I pulled my jeans back on. They were damp, lying there on the floor, beside his oddly placed slow cooker (brewing something tomato-based, deep and red) and balled-up socks. Later, I would wash the denim carefully, but still it would shrink.
Cheerily, tasting yellow at the roof of my mouth, I said: see you again, or see you around?
He looked puzzled, there on the bed, beached, hairy.
It’s simple. You have two options, right? You can see me again. Or you could say, see you around, which is a nicer way of telling me to fuck off. You know. I would become a stranger. Maybe our eyes will meet on campus and we’ll nod, maybe not even that.
He looked puzzled, turning to one side, his gaze leaving mine.
It was a small apartment, tucked under a family home, cupboard-like. I walked out into the snow, one boot still not quite on, my ankle juddering oddly as I tried to step back into rhythm. I’d liked how he’d felt in my mouth, his arms on me. I don’t think the feeling was mutual. He seemed like the kinda gay who hated himself and his desires, and I guess sharing his closet was time-limited. I’m not even sure he’d given me his real name. After I’d got him off, he stared down at me like I was alien matter, something you find on the sole of your shoe that immediately makes you want to retch.
I came into his coiled fist. Hate can be sexy – his loathing should perhaps have been a turn-off, but it wasn’t for me. I even liked his pseudonym.

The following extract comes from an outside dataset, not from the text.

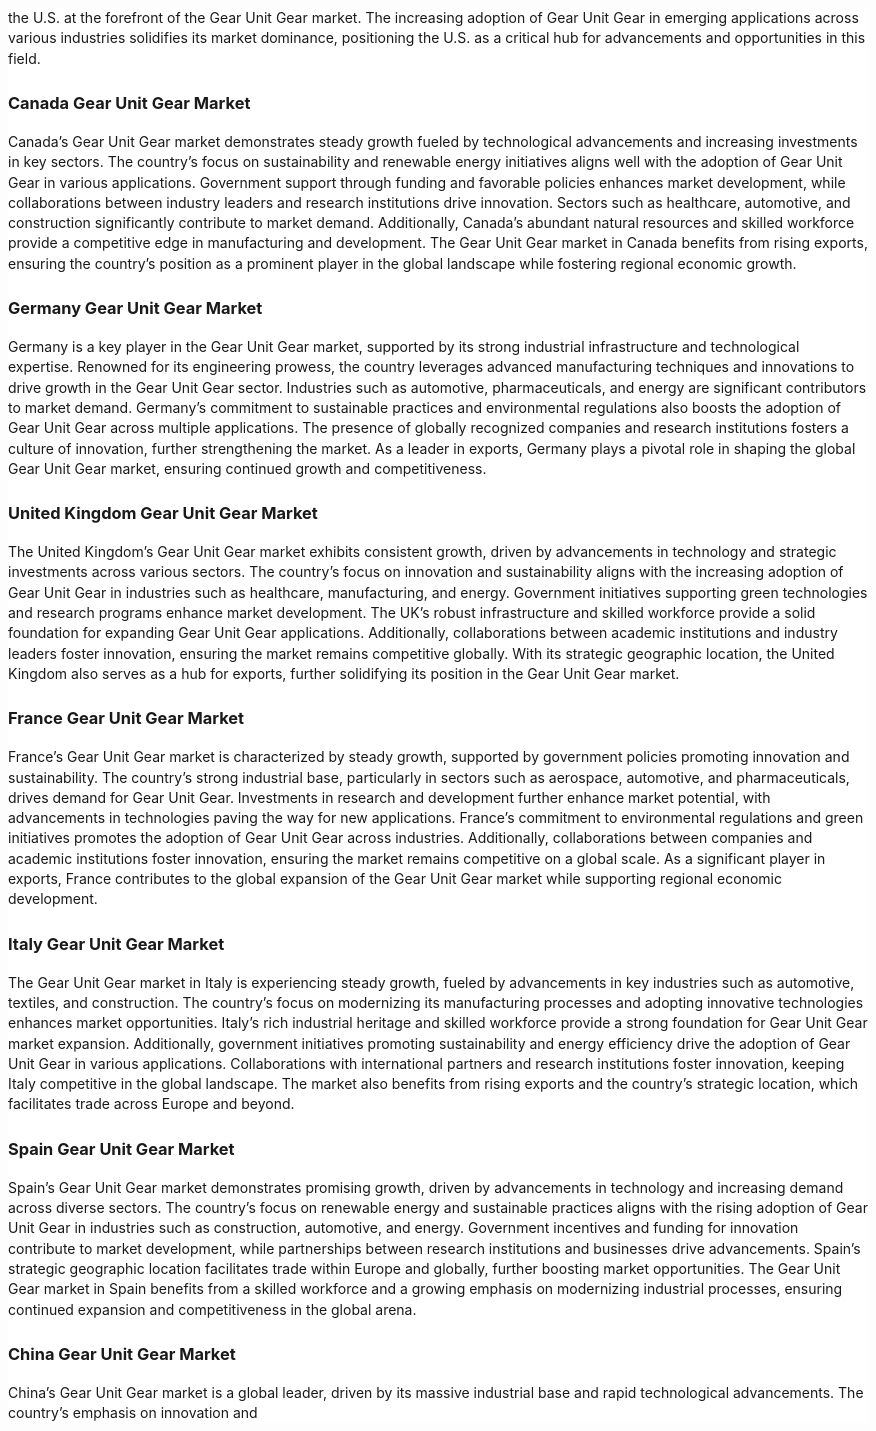 the U.S. at the forefront of the Gear Unit Gear market. The increasing adoption of Gear Unit Gear in emerging applications across various industries solidifies its market dominance, positioning the U.S. as a critical hub for advancements and opportunities in this field.</p><h3>Canada Gear Unit Gear Market</h3><p>Canada&rsquo;s Gear Unit Gear market demonstrates steady growth fueled by technological advancements and increasing investments in key sectors. The country&rsquo;s focus on sustainability and renewable energy initiatives aligns well with the adoption of Gear Unit Gear in various applications. Government support through funding and favorable policies enhances market development, while collaborations between industry leaders and research institutions drive innovation. Sectors such as healthcare, automotive, and construction significantly contribute to market demand. Additionally, Canada&rsquo;s abundant natural resources and skilled workforce provide a competitive edge in manufacturing and development. The Gear Unit Gear market in Canada benefits from rising exports, ensuring the country&rsquo;s position as a prominent player in the global landscape while fostering regional economic growth.</p><h3>Germany Gear Unit Gear Market</h3><p>Germany is a key player in the Gear Unit Gear market, supported by its strong industrial infrastructure and technological expertise. Renowned for its engineering prowess, the country leverages advanced manufacturing techniques and innovations to drive growth in the Gear Unit Gear sector. Industries such as automotive, pharmaceuticals, and energy are significant contributors to market demand. Germany&rsquo;s commitment to sustainable practices and environmental regulations also boosts the adoption of Gear Unit Gear across multiple applications. The presence of globally recognized companies and research institutions fosters a culture of innovation, further strengthening the market. As a leader in exports, Germany plays a pivotal role in shaping the global Gear Unit Gear market, ensuring continued growth and competitiveness.</p><h3>United Kingdom Gear Unit Gear Market</h3><p>The United Kingdom&rsquo;s Gear Unit Gear market exhibits consistent growth, driven by advancements in technology and strategic investments across various sectors. The country&rsquo;s focus on innovation and sustainability aligns with the increasing adoption of Gear Unit Gear in industries such as healthcare, manufacturing, and energy. Government initiatives supporting green technologies and research programs enhance market development. The UK&rsquo;s robust infrastructure and skilled workforce provide a solid foundation for expanding Gear Unit Gear applications. Additionally, collaborations between academic institutions and industry leaders foster innovation, ensuring the market remains competitive globally. With its strategic geographic location, the United Kingdom also serves as a hub for exports, further solidifying its position in the Gear Unit Gear market.</p><h3>France Gear Unit Gear Market</h3><p>France&rsquo;s Gear Unit Gear market is characterized by steady growth, supported by government policies promoting innovation and sustainability. The country&rsquo;s strong industrial base, particularly in sectors such as aerospace, automotive, and pharmaceuticals, drives demand for Gear Unit Gear. Investments in research and development further enhance market potential, with advancements in technologies paving the way for new applications. France&rsquo;s commitment to environmental regulations and green initiatives promotes the adoption of Gear Unit Gear across industries. Additionally, collaborations between companies and academic institutions foster innovation, ensuring the market remains competitive on a global scale. As a significant player in exports, France contributes to the global expansion of the Gear Unit Gear market while supporting regional economic development.</p><h3>Italy Gear Unit Gear Market</h3><p>The Gear Unit Gear market in Italy is experiencing steady growth, fueled by advancements in key industries such as automotive, textiles, and construction. The country&rsquo;s focus on modernizing its manufacturing processes and adopting innovative technologies enhances market opportunities. Italy&rsquo;s rich industrial heritage and skilled workforce provide a strong foundation for Gear Unit Gear market expansion. Additionally, government initiatives promoting sustainability and energy efficiency drive the adoption of Gear Unit Gear in various applications. Collaborations with international partners and research institutions foster innovation, keeping Italy competitive in the global landscape. The market also benefits from rising exports and the country&rsquo;s strategic location, which facilitates trade across Europe and beyond.</p><h3>Spain Gear Unit Gear Market</h3><p>Spain&rsquo;s Gear Unit Gear market demonstrates promising growth, driven by advancements in technology and increasing demand across diverse sectors. The country&rsquo;s focus on renewable energy and sustainable practices aligns with the rising adoption of Gear Unit Gear in industries such as construction, automotive, and energy. Government incentives and funding for innovation contribute to market development, while partnerships between research institutions and businesses drive advancements. Spain&rsquo;s strategic geographic location facilitates trade within Europe and globally, further boosting market opportunities. The Gear Unit Gear market in Spain benefits from a skilled workforce and a growing emphasis on modernizing industrial processes, ensuring continued expansion and competitiveness in the global arena.</p><h3>China Gear Unit Gear Market</h3><p>China&rsquo;s Gear Unit Gear market is a global leader, driven by its massive industrial base and rapid technological advancements. The country&rsquo;s emphasis on innovation and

I’d shown up to our date half-tipsy, nearly three-quarters, having investigated a student bar with two girls from my English class, with whom I shared no interests and no history. I don’t quite understand, in hindsight, why it had been so important to throw back so many of those citrus-tinted cocktails with them before seeing him, my third or fourth man of the month.
I think there’s a chance he’d wanted an actual date, with an actual boy, sober and warm. He’d invited me to a bar where I laughed loudly at his jokes, and clumsily suggested we should drink faster. It was a beer-themed bar. I was doing a bit, a series of jokes, an impression of someone I almost knew, but could never quite be. He was funny too, and the mood was briefly competitive. I didn’t get many giggles out of him. The theme was beer, can you imagine?
The text arrived two nights later, as I sat with a gaggle of straight guys trying to get into my friend’s pants, her tight black leathers. They were slobbering over her, doglike, and I was drinking water, the ice almost melted.
Not for me. See you around.
I could still taste his chest on my tongue, the spray of deodorant, poorly aimed.